November 2023: How is AI being used for good in the Arctic?

The start of November sees governments, leading AI companies and experts gather at Bletchley Park for the first AI Safety Summit, aiming to mitigate the risks of AI as a transformative technology.

In this edition of Beyond the Ice, we’ve gathered our own panel of experts from the British Antarctic Survey AI Lab and The Alan Turing Institute to explain how AI is being used for good in the Arctic.  

A woman smiling for the camera Dr Ellie Bowler, Machine Learning Research Scientist at BAS 
Ellie’s research uses machine learning to monitor, detect and predict risks to wildlife.

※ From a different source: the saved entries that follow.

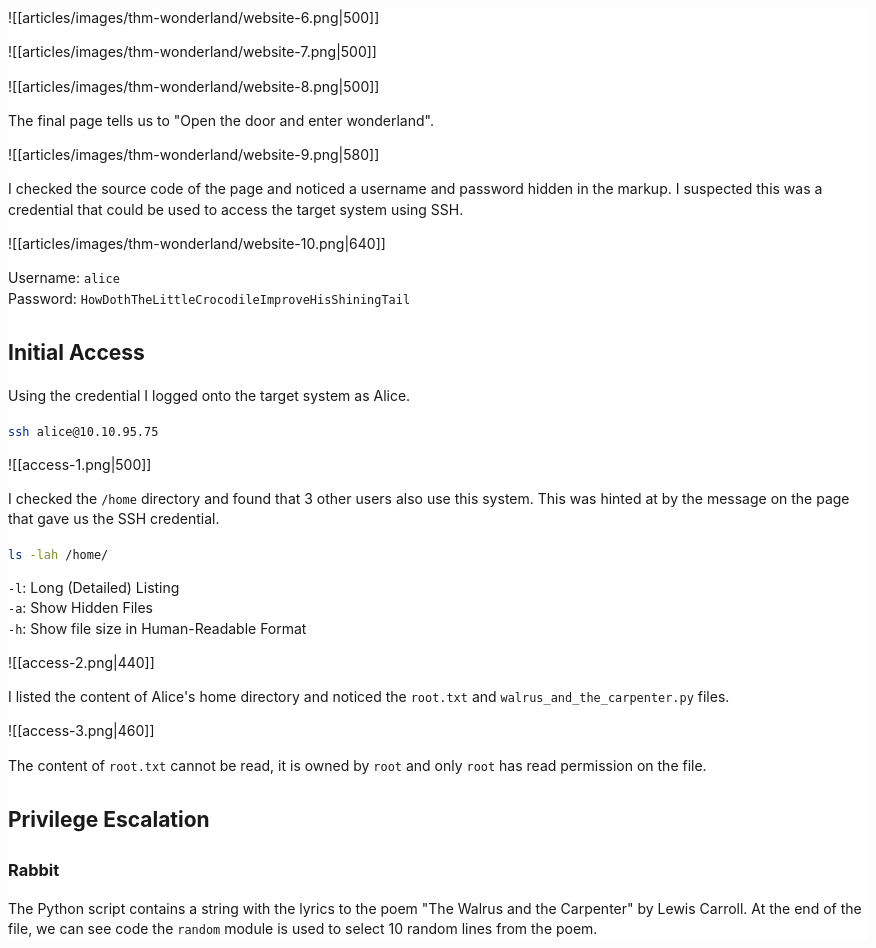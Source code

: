 ![[articles/images/thm-wonderland/website-6.png|500]]

![[articles/images/thm-wonderland/website-7.png|500]]

![[articles/images/thm-wonderland/website-8.png|500]]

The final page tells us to "Open the door and enter wonderland". 

![[articles/images/thm-wonderland/website-9.png|580]]

I checked the source code of the page and noticed a username and password hidden in the markup. I suspected this was a credential that could be used to access the target system using SSH.

![[articles/images/thm-wonderland/website-10.png|640]]

Username: `alice`  
Password: `HowDothTheLittleCrocodileImproveHisShiningTail`  

## Initial Access

Using the credential I logged onto the target system as Alice.

```bash
ssh alice@10.10.95.75
```

![[access-1.png|500]]

I checked the `/home` directory and found that 3 other users also use this system. This was hinted at by the message on the page that gave us the SSH credential.

```bash
ls -lah /home/
```

`-l`: Long (Detailed) Listing  
`-a`: Show Hidden Files  
`-h`: Show file size in Human-Readable Format

![[access-2.png|440]]

I listed the content of Alice's home directory and noticed the `root.txt` and `walrus_and_the_carpenter.py` files.

![[access-3.png|460]]

The content of `root.txt` cannot be read, it is owned by `root` and only `root` has read permission on the file.

## Privilege Escalation

### Rabbit

The Python script contains a string with the lyrics to the poem "The Walrus and the Carpenter" by Lewis Carroll. At the end of the file, we can see code the `random` module is used to select 10 random lines from the poem.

She develops image algorithms to count wildlife in very high resolution satellite imagery, as part of the Wildlife from Space research group. 
A woman standing in front of a window posing for the camera Dr Alden Conner, Senior Researcher at The Alan Turing Institute
Alden is a neurobiologist who now works with interdisciplinary teams to integrate the use of AI in scientific discovery.
A person posing for the camera Tom Andersson, Machine Learning Research Scientist at BAS
Tom’s machine learning research uses large datasets from climate models, satellites, and stations to develop tools for monitoring and adapting to climate change. He specialises in the use of neural processes in environmental sciences.
A man looking at the camera James Byrne, Research Software Engineer Lead at BAS
James’s work focuses on development of digital research infrastructure supporting environmental data science. He helps researchers develop sustainable software and services that promote adoption by collaborators and end users. 


The Arctic, a region characterised by its extreme cold, vast icy landscapes, and unique ecosystems, is facing significant challenges due to rapid climate change and increasing human activity. While these challenges pose threats to the delicate balance of the Arctic environment, advancements in artificial intelligence (AI) have emerged as a powerful tool to monitor, predict, and mitigate these challenges.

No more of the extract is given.